━━━ Input

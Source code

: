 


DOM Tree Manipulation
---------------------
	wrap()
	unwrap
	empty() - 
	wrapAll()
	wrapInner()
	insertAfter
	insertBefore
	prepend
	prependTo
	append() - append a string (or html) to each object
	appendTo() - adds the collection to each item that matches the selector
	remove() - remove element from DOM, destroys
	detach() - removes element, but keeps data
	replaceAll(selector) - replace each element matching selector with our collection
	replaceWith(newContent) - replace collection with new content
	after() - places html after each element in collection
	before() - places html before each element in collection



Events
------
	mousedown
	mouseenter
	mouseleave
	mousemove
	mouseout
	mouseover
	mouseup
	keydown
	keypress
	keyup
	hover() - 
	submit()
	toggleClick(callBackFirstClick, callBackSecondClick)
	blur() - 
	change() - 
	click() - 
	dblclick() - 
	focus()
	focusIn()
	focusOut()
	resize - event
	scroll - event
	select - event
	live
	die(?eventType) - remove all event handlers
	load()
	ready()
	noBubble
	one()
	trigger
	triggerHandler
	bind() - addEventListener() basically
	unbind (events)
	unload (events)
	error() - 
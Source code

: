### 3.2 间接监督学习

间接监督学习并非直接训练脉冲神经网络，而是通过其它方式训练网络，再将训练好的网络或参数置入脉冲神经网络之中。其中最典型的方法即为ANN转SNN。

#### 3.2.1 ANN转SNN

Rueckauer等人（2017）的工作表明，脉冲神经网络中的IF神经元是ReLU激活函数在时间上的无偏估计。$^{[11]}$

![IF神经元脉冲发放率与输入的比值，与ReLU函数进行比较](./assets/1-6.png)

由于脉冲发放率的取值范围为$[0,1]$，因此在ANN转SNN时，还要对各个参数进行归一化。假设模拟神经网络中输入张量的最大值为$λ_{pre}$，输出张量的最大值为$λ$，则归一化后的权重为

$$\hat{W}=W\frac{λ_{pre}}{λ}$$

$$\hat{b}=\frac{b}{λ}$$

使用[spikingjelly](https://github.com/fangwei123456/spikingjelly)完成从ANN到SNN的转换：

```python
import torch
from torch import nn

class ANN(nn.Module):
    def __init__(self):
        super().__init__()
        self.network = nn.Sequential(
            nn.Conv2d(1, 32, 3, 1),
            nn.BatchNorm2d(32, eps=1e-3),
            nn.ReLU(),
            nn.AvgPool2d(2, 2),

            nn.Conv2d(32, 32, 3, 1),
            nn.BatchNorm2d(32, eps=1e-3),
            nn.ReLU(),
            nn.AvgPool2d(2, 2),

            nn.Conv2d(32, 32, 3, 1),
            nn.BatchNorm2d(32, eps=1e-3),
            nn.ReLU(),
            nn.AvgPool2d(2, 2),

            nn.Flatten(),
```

━━━━━━

- **Your objective**:
Pull every line containing "html" out of the material and copy it.

- **Exercise solution**:
	append() - append a string (or html) to each object
	after() - places html after each element in collection
	before() - places html before each element in collection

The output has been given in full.